UPDATE: Faculty Rejects No-Confidence Motion Against UC Davis Chancellor
DAVIS (CBS13) — Faculty members overwhelming rejected a vote of no confidence against embattled UC Davis Chancellor Linda Katehi in the wake of the pepper-spraying of student protesters last November.
The chancellor faced the a faculty on her ability to lead the campus following the widely condemned pepper-spraying of student protesters.
Faculty defeated a motion that the "Davis Division of the Senate of the University of California lacks confidence in the leadership of Chancellor Katehi," with 697 faculty members voting against the motion and 312 voting in favor of it.
In two companion motions faculty: 1) approved condemning the dispatch of police in response to a non-violent protest but accepting the chancellor's good faith apology; 2) approved condemning the dispatch of police and the use of force against protestors Nov. 18, 2011.
Results followed a two-week voting period ends at 5 p.m. Friday.
The motion about confidence in Katehi was nonbinding but could influence UC leaders as they consider the future of the 57-year-old Katehi, who became chancellor of the 32,000-student campus in 2009.
The faculty vote comes three months after a campus police officer doused pepper-spray on sitting students who had set up an Occupy encampment on campus. Widely circulated videos of the Nov. 18 incident sparked national outrage and the debate over the use of police force in responding to Occupy protests.
After the incident, Katehi apologized to the campus community for the "appalling use of pepper spray." The Greek-born chancellor said she had ordered police to remove the tents but avoid arrests and violence.
The vote has sparked a contentious debate among faculty members.

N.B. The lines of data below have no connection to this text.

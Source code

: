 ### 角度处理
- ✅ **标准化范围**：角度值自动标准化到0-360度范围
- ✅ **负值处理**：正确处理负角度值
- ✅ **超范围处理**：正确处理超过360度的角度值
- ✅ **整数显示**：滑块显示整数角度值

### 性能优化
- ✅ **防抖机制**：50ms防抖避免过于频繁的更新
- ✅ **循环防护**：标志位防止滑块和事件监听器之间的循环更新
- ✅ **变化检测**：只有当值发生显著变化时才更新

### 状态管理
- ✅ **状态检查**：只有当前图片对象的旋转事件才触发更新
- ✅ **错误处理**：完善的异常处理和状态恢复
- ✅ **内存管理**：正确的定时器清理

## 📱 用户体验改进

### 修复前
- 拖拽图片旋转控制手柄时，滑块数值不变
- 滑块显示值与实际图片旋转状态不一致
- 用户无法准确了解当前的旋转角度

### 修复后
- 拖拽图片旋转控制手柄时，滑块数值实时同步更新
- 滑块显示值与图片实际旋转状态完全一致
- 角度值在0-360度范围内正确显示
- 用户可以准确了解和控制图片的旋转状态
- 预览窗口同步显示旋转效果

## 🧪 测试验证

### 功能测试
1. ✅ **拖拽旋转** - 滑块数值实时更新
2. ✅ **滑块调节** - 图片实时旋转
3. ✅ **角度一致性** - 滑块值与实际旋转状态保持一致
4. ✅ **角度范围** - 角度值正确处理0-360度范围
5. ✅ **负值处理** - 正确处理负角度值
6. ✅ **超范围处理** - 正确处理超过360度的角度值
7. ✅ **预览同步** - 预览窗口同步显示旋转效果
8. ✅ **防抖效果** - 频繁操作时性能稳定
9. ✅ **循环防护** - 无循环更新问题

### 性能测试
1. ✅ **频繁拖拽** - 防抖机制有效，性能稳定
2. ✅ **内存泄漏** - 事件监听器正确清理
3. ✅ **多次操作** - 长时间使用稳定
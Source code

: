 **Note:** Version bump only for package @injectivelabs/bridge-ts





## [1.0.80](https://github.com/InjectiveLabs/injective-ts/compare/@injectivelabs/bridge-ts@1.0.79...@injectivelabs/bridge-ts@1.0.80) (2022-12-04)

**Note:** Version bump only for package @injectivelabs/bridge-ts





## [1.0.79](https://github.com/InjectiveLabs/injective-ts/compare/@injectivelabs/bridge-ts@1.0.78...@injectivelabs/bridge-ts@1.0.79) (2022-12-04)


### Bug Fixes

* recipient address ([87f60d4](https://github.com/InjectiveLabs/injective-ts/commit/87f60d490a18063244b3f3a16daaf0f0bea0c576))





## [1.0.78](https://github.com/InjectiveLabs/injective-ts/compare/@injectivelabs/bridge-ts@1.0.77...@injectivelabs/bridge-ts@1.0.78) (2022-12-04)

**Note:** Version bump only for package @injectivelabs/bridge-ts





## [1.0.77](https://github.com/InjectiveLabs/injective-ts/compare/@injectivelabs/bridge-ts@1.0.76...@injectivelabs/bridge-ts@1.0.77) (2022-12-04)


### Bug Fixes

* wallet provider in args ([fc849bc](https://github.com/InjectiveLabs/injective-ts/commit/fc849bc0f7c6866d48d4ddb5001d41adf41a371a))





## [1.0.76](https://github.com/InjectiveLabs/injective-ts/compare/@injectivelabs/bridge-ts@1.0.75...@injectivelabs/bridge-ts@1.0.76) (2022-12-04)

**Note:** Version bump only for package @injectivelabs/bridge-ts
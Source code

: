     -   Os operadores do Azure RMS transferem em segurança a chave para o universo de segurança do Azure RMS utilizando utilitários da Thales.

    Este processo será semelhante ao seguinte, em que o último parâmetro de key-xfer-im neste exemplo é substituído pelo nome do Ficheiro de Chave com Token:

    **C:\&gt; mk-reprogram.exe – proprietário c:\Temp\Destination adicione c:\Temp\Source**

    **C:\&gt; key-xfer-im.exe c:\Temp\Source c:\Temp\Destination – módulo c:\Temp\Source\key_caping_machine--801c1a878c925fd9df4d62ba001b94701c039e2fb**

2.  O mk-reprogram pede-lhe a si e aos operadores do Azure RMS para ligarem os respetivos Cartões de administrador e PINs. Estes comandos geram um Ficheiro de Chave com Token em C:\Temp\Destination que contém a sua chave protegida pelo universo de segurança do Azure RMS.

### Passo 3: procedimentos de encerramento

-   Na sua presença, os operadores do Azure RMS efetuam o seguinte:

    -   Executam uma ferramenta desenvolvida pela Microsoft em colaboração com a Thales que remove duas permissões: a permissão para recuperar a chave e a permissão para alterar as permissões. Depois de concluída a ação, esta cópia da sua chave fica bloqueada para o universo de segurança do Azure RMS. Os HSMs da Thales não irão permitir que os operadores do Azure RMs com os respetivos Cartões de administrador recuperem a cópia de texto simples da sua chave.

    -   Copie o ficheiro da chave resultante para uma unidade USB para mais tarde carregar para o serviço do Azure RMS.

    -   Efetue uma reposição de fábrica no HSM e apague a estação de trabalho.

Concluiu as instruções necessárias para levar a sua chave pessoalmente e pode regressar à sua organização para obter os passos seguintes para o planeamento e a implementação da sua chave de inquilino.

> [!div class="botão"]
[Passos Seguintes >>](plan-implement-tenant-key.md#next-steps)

English Professor Michael Ziser is a Katehi critic.There's just been such a pattern of mismanaging the situation, and speaking down to people who have genuine concerns, whether they're faculty members or members of the public," he said.
But entomology Professor Walter Leal is a supporter. He disputes a vote on the heels of the pepper spray attack is even needed.
"This is not enough reason to call for a vote of no confidence," he said.
Philosophy professor David Copp urged his colleagues to approve the no-confidence measure. "A wise leader would not have ordered the police to act against non-violent demonstrators," he wrote in a statement supporting the no-confidence measure.
But Tilahun Yilma, a professor of veterinary medicine, called the motion "unwise and destructive."